Copy the data below in full, exactly as it appears.
(Provided information)
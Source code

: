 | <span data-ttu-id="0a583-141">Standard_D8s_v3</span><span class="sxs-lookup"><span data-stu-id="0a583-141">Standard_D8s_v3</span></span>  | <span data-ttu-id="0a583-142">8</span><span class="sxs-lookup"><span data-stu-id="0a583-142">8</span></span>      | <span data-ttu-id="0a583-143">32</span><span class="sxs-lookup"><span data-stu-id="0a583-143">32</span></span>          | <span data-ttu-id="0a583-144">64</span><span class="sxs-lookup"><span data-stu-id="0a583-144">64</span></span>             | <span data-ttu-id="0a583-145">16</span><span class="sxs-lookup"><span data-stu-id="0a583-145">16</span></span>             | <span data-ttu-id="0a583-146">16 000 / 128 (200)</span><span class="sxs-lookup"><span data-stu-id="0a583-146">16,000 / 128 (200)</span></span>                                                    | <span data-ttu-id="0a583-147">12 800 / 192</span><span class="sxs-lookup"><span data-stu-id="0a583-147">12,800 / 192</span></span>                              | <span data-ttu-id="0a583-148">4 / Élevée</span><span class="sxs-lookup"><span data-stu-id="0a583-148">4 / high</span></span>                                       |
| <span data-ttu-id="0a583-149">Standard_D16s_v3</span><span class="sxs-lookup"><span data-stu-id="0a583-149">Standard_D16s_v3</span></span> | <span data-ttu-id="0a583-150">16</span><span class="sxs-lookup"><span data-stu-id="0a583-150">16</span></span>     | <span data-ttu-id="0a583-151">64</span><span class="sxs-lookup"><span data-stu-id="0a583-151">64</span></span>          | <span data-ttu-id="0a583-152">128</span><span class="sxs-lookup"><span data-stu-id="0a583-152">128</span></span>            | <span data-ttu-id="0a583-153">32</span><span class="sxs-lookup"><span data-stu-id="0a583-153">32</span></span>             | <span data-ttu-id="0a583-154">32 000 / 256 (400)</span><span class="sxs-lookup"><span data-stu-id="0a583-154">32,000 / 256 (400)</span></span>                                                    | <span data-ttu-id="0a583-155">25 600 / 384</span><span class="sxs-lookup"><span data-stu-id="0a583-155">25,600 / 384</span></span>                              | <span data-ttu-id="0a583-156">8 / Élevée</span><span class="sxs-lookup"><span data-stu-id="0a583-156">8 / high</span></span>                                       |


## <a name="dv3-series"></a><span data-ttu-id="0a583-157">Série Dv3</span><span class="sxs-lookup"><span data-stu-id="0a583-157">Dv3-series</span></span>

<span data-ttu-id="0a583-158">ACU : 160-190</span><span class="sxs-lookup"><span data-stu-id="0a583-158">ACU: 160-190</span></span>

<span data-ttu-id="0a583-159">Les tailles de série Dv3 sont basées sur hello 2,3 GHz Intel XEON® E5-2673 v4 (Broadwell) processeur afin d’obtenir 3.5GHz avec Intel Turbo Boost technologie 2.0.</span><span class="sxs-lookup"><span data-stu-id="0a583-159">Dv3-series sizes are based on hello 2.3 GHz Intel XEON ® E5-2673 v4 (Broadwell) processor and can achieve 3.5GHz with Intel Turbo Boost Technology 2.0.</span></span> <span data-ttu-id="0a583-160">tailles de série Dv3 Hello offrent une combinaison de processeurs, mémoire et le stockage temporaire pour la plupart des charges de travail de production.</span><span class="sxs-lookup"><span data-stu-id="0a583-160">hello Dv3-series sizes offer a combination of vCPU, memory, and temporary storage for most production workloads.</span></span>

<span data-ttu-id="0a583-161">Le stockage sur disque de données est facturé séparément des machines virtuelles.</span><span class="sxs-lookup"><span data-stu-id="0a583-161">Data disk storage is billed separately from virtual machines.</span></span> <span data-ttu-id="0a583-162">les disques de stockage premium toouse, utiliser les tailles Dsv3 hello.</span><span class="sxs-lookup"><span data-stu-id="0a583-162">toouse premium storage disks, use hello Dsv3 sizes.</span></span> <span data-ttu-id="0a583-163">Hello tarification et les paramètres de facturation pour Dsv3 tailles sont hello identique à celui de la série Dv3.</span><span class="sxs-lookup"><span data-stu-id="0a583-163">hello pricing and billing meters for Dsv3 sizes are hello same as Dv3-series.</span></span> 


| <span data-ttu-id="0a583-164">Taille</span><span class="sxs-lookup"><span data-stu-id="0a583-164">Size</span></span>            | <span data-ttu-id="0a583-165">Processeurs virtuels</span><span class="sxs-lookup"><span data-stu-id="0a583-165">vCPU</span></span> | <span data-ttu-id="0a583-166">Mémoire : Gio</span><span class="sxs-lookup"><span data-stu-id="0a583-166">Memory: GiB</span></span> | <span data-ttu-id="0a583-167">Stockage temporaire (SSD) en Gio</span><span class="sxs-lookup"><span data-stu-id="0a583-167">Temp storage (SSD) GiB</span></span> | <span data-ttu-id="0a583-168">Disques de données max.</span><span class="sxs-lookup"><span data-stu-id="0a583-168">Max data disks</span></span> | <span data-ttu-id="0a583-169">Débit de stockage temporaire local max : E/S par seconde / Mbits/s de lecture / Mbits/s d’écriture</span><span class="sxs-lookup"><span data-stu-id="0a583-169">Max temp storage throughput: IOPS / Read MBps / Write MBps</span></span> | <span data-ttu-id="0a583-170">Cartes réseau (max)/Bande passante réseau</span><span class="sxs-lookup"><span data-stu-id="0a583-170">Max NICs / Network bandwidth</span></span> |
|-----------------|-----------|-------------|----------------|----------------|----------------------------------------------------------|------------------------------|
(End Provided information)
* [Exercise answer]
Source code

: | <span data-ttu-id="0a583-141">Standard_D8s_v3</span><span class="sxs-lookup"><span data-stu-id="0a583-141">Standard_D8s_v3</span></span>  | <span data-ttu-id="0a583-142">8</span><span class="sxs-lookup"><span data-stu-id="0a583-142">8</span></span>      | <span data-ttu-id="0a583-143">32</span><span class="sxs-lookup"><span data-stu-id="0a583-143">32</span></span>          | <span data-ttu-id="0a583-144">64</span><span class="sxs-lookup"><span data-stu-id="0a583-144">64</span></span>             | <span data-ttu-id="0a583-145">16</span><span class="sxs-lookup"><span data-stu-id="0a583-145">16</span></span>             | <span data-ttu-id="0a583-146">16 000 / 128 (200)</span><span class="sxs-lookup"><span data-stu-id="0a583-146">16,000 / 128 (200)</span></span>                                                    | <span data-ttu-id="0a583-147">12 800 / 192</span><span class="sxs-lookup"><span data-stu-id="0a583-147">12,800 / 192</span></span>                              | <span data-ttu-id="0a583-148">4 / Élevée</span><span class="sxs-lookup"><span data-stu-id="0a583-148">4 / high</span></span>                                       |
| <span data-ttu-id="0a583-149">Standard_D16s_v3</span><span class="sxs-lookup"><span data-stu-id="0a583-149">Standard_D16s_v3</span></span> | <span data-ttu-id="0a583-150">16</span><span class="sxs-lookup"><span data-stu-id="0a583-150">16</span></span>     | <span data-ttu-id="0a583-151">64</span><span class="sxs-lookup"><span data-stu-id="0a583-151">64</span></span>          | <span data-ttu-id="0a583-152">128</span><span class="sxs-lookup"><span data-stu-id="0a583-152">128</span></span>            | <span data-ttu-id="0a583-153">32</span><span class="sxs-lookup"><span data-stu-id="0a583-153">32</span></span>             | <span data-ttu-id="0a583-154">32 000 / 256 (400)</span><span class="sxs-lookup"><span data-stu-id="0a583-154">32,000 / 256 (400)</span></span>                                                    | <span data-ttu-id="0a583-155">25 600 / 384</span><span class="sxs-lookup"><span data-stu-id="0a583-155">25,600 / 384</span></span>                              | <span data-ttu-id="0a583-156">8 / Élevée</span><span class="sxs-lookup"><span data-stu-id="0a583-156">8 / high</span></span>                                       |


## <a name="dv3-series"></a><span data-ttu-id="0a583-157">Série Dv3</span><span class="sxs-lookup"><span data-stu-id="0a583-157">Dv3-series</span></span>

<span data-ttu-id="0a583-158">ACU : 160-190</span><span class="sxs-lookup"><span data-stu-id="0a583-158">ACU: 160-190</span></span>

<span data-ttu-id="0a583-159">Les tailles de série Dv3 sont basées sur hello 2,3 GHz Intel XEON® E5-2673 v4 (Broadwell) processeur afin d’obtenir 3.5GHz avec Intel Turbo Boost technologie 2.0.</span><span class="sxs-lookup"><span data-stu-id="0a583-159">Dv3-series sizes are based on hello 2.3 GHz Intel XEON ® E5-2673 v4 (Broadwell) processor and can achieve 3.5GHz with Intel Turbo Boost Technology 2.0.</span></span> <span data-ttu-id="0a583-160">tailles de série Dv3 Hello offrent une combinaison de processeurs, mémoire et le stockage temporaire pour la plupart des charges de travail de production.</span><span class="sxs-lookup"><span data-stu-id="0a583-160">hello Dv3-series sizes offer a combination of vCPU, memory, and temporary storage for most production workloads.</span></span>

<span data-ttu-id="0a583-161">Le stockage sur disque de données est facturé séparément des machines virtuelles.</span><span class="sxs-lookup"><span data-stu-id="0a583-161">Data disk storage is billed separately from virtual machines.</span></span> <span data-ttu-id="0a583-162">les disques de stockage premium toouse, utiliser les tailles Dsv3 hello.</span><span class="sxs-lookup"><span data-stu-id="0a583-162">toouse premium storage disks, use hello Dsv3 sizes.</span></span> <span data-ttu-id="0a583-163">Hello tarification et les paramètres de facturation pour Dsv3 tailles sont hello identique à celui de la série Dv3.</span><span class="sxs-lookup"><span data-stu-id="0a583-163">hello pricing and billing meters for Dsv3 sizes are hello same as Dv3-series.</span></span> 


| <span data-ttu-id="0a583-164">Taille</span><span class="sxs-lookup"><span data-stu-id="0a583-164">Size</span></span>            | <span data-ttu-id="0a583-165">Processeurs virtuels</span><span class="sxs-lookup"><span data-stu-id="0a583-165">vCPU</span></span> | <span data-ttu-id="0a583-166">Mémoire : Gio</span><span class="sxs-lookup"><span data-stu-id="0a583-166">Memory: GiB</span></span> | <span data-ttu-id="0a583-167">Stockage temporaire (SSD) en Gio</span><span class="sxs-lookup"><span data-stu-id="0a583-167">Temp storage (SSD) GiB</span></span> | <span data-ttu-id="0a583-168">Disques de données max.</span><span class="sxs-lookup"><span data-stu-id="0a583-168">Max data disks</span></span> | <span data-ttu-id="0a583-169">Débit de stockage temporaire local max : E/S par seconde / Mbits/s de lecture / Mbits/s d’écriture</span><span class="sxs-lookup"><span data-stu-id="0a583-169">Max temp storage throughput: IOPS / Read MBps / Write MBps</span></span> | <span data-ttu-id="0a583-170">Cartes réseau (max)/Bande passante réseau</span><span class="sxs-lookup"><span data-stu-id="0a583-170">Max NICs / Network bandwidth</span></span> |
|-----------------|-----------|-------------|----------------|----------------|----------------------------------------------------------|------------------------------|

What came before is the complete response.